Newbie question about text encoding

Dave Angel davea at davea.name
Fri Feb 27 15:52:24 EST 2015


On 02/27/2015 11:00 AM, alister wrote:
> On Sat, 28 Feb 2015 01:22:15 +1100, Chris Angelico wrote:
>
>>
>> If you're trying to use the pagefile/swapfile as if it's more memory ("I
>> have 256MB of memory, but 10GB of swap space, so that's 10GB of
>> memory!"), then yes, these performance considerations are huge. But
>> suppose you need to run a program that's larger than your available RAM.
>> On MS-DOS, sometimes you'd need to work with program overlays (a concept
>> borrowed from older systems, but ones that I never worked on, so I'm
>> going back no further than DOS here). You get a *massive* complexity hit
>> the instant you start using them, whether your program would have been
>> able to fit into memory on some systems or not. Just making it possible
>> to have only part of your code in memory places demands on your code
>> that you, the programmer, have to think about. With virtual memory,
>> though, you just write your code as if it's all in memory, and some of
>> it may, at some times, be on disk. Less code to debug = less time spent
>> debugging. The performance question is largely immaterial (you'll be
>> using the disk either way), but the savings on complexity are
>> tremendous. And then when you do find yourself running on a system with
>> enough RAM? No code changes needed, and full performance. That's where
>> virtual memory shines.
>> ChrisA
>
> I think there is a case for bringing back the overlay file, or at least
> loading larger programs in sections
> only loading the routines as they are required could speed up the start
> time of many large applications.
> examples libre office, I rarely need the mail merge function, the word
> count and may other features that could be added into the running
> application on demand rather than all at once.
>
> obviously with large memory & virtual mem there is no need to un-install
> them once loaded.
>

I can't say how Linux handles it (I'd like to know, but haven't needed 
to yet), but in Windows (NT, XP, etc), a DLL is not "loaded", but rather 
mapped.  And it's not copied into the swapfile, it's mapped directly 
from the DLL.  The mapping mode is "copy-on-write" which means that 
read=only portions are swapped directly from the DLL, on first usage, 
while read-write portions (eg. static/global variables, relocation 
modifications) are copied on first use to the swap file.  I presume 
EXE's are done the same way, but never had a need to know.

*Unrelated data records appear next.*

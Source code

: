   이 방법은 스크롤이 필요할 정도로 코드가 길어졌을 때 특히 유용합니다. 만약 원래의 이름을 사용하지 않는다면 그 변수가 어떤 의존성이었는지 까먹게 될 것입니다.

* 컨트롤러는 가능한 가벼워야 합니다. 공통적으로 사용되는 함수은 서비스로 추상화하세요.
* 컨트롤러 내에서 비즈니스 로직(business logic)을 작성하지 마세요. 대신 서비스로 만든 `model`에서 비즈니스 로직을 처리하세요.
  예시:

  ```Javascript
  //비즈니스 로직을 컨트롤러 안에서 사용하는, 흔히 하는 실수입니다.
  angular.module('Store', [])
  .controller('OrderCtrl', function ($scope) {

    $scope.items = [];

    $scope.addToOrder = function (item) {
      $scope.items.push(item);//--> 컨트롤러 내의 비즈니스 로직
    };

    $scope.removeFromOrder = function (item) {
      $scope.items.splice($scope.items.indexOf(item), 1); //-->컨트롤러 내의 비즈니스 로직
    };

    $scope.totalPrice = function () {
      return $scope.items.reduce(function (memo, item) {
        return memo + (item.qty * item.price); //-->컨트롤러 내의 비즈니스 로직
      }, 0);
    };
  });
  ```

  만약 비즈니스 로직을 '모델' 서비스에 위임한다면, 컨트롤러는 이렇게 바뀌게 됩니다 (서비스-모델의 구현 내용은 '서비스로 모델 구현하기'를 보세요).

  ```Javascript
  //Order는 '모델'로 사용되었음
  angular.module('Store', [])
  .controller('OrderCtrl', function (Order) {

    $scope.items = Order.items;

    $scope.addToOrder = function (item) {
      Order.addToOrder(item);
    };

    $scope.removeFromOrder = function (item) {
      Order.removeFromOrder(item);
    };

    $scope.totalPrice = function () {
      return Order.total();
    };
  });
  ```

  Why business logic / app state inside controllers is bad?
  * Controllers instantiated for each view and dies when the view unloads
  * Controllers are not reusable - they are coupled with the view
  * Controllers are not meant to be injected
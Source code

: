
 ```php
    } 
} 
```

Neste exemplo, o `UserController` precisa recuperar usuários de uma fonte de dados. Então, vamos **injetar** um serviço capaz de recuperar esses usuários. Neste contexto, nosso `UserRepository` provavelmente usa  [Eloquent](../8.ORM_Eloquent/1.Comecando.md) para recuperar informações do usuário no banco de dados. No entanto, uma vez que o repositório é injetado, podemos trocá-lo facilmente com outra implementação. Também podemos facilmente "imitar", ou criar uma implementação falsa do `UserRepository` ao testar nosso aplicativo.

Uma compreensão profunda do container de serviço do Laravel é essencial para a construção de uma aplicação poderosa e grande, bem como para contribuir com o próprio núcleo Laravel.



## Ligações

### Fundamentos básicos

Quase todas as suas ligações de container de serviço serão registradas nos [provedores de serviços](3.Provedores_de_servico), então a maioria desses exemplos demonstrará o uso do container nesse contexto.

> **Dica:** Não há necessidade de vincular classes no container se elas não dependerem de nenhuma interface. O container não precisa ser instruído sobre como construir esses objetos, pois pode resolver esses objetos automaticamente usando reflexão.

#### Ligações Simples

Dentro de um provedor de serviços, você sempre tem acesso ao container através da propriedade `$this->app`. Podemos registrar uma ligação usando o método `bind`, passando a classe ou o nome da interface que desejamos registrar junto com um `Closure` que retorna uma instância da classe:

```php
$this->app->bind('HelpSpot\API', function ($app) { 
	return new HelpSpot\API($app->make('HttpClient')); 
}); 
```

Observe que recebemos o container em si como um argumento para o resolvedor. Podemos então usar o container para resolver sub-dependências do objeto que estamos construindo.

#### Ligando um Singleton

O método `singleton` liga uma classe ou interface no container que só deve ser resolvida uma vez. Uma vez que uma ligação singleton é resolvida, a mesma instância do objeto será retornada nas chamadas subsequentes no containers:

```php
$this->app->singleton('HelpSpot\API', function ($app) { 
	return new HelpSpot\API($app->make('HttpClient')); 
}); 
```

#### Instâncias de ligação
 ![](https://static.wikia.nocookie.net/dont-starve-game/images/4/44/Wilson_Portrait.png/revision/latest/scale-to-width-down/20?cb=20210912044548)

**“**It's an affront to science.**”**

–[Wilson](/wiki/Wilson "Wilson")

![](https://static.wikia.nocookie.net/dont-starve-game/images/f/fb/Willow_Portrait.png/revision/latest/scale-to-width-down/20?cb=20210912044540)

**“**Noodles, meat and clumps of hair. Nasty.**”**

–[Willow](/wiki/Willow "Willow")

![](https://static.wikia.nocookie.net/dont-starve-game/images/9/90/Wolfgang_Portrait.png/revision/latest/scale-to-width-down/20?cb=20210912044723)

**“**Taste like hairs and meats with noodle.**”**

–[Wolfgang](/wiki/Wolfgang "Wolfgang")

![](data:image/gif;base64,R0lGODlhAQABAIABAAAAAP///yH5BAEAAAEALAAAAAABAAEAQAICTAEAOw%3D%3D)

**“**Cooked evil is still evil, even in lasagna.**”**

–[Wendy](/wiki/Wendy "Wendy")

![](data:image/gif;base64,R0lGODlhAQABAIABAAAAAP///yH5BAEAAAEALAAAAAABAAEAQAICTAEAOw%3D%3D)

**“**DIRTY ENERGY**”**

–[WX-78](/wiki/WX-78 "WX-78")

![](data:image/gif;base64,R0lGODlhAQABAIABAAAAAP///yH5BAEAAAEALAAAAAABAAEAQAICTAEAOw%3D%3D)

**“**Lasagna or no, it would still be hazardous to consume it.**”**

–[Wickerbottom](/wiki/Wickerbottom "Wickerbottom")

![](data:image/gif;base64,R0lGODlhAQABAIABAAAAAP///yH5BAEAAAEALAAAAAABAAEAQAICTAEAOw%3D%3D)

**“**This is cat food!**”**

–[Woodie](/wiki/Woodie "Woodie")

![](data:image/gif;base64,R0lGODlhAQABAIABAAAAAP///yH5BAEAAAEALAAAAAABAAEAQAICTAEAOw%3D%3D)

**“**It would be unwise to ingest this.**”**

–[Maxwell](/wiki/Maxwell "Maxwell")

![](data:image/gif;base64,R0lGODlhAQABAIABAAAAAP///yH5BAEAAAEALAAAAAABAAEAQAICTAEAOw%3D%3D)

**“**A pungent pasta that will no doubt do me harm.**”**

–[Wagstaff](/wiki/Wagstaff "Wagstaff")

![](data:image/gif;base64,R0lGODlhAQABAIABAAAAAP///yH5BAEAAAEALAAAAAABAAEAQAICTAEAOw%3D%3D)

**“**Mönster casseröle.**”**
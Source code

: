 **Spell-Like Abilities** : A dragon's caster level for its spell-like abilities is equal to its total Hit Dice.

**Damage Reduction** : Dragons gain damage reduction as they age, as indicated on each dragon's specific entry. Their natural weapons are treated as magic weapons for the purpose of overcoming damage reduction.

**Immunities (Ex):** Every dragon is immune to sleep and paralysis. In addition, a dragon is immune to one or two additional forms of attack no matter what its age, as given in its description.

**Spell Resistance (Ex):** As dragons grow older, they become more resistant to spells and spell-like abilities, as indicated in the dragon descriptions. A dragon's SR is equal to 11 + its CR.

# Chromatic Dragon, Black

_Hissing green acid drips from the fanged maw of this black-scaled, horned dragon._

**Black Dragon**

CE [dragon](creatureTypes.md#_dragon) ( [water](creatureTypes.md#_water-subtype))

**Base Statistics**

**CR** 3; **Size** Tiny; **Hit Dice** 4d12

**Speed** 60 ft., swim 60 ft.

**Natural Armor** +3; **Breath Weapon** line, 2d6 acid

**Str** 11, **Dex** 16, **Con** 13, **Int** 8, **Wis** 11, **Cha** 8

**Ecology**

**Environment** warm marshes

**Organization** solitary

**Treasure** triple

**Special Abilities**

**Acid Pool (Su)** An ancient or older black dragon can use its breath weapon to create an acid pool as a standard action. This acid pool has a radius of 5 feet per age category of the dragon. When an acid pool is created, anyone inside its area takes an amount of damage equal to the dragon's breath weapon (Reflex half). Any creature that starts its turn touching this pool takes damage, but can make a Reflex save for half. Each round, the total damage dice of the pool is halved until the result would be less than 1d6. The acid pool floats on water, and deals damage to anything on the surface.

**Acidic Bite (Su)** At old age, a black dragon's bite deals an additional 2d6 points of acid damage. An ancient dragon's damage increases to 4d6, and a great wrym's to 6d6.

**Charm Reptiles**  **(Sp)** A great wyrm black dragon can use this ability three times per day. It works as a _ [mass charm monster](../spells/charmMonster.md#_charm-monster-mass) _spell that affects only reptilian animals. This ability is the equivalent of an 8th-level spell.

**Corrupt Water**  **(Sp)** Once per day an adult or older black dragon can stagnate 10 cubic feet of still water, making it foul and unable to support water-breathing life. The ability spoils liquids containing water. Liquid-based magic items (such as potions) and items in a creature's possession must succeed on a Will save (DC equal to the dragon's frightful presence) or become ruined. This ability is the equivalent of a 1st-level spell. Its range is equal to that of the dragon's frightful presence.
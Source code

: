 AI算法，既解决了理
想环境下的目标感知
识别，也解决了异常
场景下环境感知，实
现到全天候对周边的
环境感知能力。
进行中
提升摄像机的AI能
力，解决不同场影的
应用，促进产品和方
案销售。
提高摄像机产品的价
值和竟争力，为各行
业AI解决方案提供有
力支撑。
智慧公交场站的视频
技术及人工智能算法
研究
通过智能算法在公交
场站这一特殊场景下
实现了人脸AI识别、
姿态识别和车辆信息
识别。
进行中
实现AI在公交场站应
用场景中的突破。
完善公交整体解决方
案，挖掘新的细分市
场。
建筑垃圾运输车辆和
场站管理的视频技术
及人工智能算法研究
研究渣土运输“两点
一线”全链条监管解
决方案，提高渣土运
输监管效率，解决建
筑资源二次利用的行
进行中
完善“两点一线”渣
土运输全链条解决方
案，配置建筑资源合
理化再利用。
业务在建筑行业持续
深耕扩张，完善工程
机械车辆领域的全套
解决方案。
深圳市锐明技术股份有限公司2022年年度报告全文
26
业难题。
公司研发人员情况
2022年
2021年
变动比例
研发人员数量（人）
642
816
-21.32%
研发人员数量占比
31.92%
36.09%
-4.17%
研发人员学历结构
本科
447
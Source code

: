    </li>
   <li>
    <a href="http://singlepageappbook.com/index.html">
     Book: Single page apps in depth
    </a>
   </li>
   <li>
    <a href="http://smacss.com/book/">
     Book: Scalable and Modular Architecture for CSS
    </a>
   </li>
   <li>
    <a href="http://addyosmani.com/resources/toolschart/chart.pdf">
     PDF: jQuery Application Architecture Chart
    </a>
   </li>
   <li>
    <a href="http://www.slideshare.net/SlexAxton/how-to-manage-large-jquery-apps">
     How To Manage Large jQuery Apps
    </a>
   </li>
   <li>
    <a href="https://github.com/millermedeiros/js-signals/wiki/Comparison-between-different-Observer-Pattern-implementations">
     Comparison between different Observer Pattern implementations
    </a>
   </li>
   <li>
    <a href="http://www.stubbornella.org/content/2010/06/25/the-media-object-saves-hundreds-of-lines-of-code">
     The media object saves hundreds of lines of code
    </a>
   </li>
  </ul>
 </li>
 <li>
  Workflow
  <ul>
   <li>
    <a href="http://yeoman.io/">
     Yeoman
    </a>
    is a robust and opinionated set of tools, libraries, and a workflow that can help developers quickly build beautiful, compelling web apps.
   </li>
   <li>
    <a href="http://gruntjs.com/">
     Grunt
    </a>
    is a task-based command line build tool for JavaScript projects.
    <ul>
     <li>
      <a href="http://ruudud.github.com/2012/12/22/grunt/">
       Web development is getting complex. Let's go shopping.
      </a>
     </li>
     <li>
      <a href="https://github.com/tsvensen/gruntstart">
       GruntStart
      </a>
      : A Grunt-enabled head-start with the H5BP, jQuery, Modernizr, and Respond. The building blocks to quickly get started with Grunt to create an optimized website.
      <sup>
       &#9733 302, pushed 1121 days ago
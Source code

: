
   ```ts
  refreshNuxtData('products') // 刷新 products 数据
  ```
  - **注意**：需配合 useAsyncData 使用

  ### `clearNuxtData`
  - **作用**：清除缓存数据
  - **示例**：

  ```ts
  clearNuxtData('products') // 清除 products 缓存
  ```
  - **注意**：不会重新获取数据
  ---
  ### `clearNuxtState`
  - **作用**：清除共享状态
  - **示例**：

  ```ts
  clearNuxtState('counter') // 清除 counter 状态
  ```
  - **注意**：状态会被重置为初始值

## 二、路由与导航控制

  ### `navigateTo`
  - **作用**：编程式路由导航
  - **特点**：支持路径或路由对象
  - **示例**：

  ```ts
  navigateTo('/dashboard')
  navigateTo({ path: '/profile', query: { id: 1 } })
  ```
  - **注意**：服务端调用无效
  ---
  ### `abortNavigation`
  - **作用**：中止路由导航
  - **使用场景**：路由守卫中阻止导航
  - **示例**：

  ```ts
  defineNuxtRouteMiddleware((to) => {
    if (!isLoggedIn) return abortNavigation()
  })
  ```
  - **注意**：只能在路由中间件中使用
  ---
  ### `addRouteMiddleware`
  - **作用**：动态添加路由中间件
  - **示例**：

If that's the case on the architectures you're talking about, then the 
problem of slow loading is not triggered by the memory usage, but by 
lots of initialization code.  THAT's what should be deferred for 
seldom-used portions of code.

The main point of a working-set-tuner is to group sections of code 
together that are likely to be used together.  To take an extreme case, 
all the fatal exception handlers should be positioned adjacent to each 
other in linear memory, as it's unlikely that any of them will be 
needed, and the code takes up no time or space in physical memory.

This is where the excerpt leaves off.